From: Alexey Kardashevskiy <aik@ozlabs.ru>
To: Alex Williamson <alex.williamson@redhat.com>
Cc: linuxppc-dev@lists.ozlabs.org,
Gavin Shan <gwshan@linux.vnet.ibm.com>,
kvm@vger.kernel.org, linux-kernel@vger.kernel.org
Subject: Re: [PATCH v2 13/13] vfio: powerpc/spapr: Enable Dynamic DMA windows
Date: Fri, 10 Oct 2014 20:33:31 +0200 [thread overview]
Message-ID: <5438267B.3080901@ozlabs.ru> (raw)
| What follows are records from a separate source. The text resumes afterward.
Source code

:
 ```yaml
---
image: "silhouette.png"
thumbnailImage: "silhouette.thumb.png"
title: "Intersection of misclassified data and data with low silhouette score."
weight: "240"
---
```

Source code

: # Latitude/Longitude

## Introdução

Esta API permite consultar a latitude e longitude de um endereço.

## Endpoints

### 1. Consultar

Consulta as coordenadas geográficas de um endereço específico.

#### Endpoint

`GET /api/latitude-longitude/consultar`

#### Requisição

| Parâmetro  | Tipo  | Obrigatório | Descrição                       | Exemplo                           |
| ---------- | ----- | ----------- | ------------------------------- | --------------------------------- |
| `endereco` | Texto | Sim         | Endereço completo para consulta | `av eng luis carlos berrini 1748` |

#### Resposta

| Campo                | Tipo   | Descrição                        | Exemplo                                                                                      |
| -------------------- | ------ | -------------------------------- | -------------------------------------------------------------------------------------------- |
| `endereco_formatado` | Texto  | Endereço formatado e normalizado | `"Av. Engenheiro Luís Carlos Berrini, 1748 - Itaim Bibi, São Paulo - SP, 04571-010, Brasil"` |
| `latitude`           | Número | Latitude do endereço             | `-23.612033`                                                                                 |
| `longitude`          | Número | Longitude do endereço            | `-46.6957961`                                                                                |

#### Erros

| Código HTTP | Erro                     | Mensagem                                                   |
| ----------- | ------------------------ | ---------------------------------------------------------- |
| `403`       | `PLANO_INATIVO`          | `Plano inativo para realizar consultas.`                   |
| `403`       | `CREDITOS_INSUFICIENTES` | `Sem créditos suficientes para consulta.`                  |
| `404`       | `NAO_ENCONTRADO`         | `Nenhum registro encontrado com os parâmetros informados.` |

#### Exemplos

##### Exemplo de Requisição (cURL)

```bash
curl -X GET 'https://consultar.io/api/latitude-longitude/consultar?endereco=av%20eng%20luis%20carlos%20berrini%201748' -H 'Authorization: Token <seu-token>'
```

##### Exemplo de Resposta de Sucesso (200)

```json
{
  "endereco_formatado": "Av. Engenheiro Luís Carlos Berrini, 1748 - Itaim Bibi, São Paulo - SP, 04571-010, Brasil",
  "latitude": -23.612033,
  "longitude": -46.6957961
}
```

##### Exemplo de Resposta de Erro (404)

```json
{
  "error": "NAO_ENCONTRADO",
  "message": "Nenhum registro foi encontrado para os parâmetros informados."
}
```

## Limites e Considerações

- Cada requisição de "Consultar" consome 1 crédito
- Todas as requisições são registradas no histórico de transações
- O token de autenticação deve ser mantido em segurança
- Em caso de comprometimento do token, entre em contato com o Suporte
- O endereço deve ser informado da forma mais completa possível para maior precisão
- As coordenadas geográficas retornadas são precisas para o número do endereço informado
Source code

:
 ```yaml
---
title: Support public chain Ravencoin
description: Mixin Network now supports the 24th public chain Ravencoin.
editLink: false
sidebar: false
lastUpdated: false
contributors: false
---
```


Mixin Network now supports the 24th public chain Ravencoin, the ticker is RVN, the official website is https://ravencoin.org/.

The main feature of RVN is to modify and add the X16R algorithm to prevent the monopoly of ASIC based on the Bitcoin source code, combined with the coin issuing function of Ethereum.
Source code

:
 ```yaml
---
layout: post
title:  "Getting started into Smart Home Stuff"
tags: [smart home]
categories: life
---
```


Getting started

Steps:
In-Reply-To: <1411509370.24563.35.camel@ul30vt.home>
On 09/23/2014 11:56 PM, Alex Williamson wrote:
> On Tue, 2014-09-23 at 13:01 +1000, Alexey Kardashevskiy wrote:
>> This defines and implements VFIO IOMMU API which lets the userspace
>> create and remove DMA windows.
>>
>> This updates VFIO_IOMMU_SPAPR_TCE_GET_INFO to return the number of
>> available windows and page mask.
>>
>> This adds VFIO_IOMMU_SPAPR_TCE_CREATE and VFIO_IOMMU_SPAPR_TCE_REMOVE
>> to allow the user space to create and remove window(s).
>>
>> The VFIO IOMMU driver does basic sanity checks and calls corresponding
>> SPAPR TCE functions. At the moment only IODA2 (POWER8 PCI host bridge)
>> implements them.
>>
>> This advertises VFIO_IOMMU_SPAPR_TCE_FLAG_DDW capability via
>> VFIO_IOMMU_SPAPR_TCE_GET_INFO.
>>
>> This calls platform DDW reset() callback when IOMMU is being disabled
>> to reset the DMA configuration to its original state.
>>
>> Signed-off-by: Alexey Kardashevskiy <aik@ozlabs.ru>
>> ---
>> drivers/vfio/vfio_iommu_spapr_tce.c | 135 ++++++++++++++++++++++++++++++++++--
>> include/uapi/linux/vfio.h | 25 ++++++-
>> 2 files changed, 153 insertions(+), 7 deletions(-)
>>
>> diff --git a/drivers/vfio/vfio_iommu_spapr_tce.c b/drivers/vfio/vfio_iommu_spapr_tce.c
>> index 0dccbc4..b518891 100644
>> --- a/drivers/vfio/vfio_iommu_spapr_tce.c
>> +++ b/drivers/vfio/vfio_iommu_spapr_tce.c
>> @@ -190,18 +190,25 @@ static void tce_iommu_disable(struct tce_container *container)
>>
>> container->enabled = false;
>>
>> - if (!container->grp || !current->mm)
>> + if (!container->grp)
>> return;
>>
>> data = iommu_group_get_iommudata(container->grp);
>> if (!data || !data->iommu_owner || !data->ops->get_table)
>> return;
>>
>> - tbl = data->ops->get_table(data, 0);
>> - if (!tbl)
>> - return;
>> + if (current->mm) {
>> + tbl = data->ops->get_table(data, 0);
>> + if (tbl)
>> + decrement_locked_vm(tbl);
>>
>> - decrement_locked_vm(tbl);
>> + tbl = data->ops->get_table(data, 1);
>> + if (tbl)
>> + decrement_locked_vm(tbl);
>> + }
>> +
>> + if (data->ops->reset)
>> + data->ops->reset(data);
>> }
>>
>> static void *tce_iommu_open(unsigned long arg)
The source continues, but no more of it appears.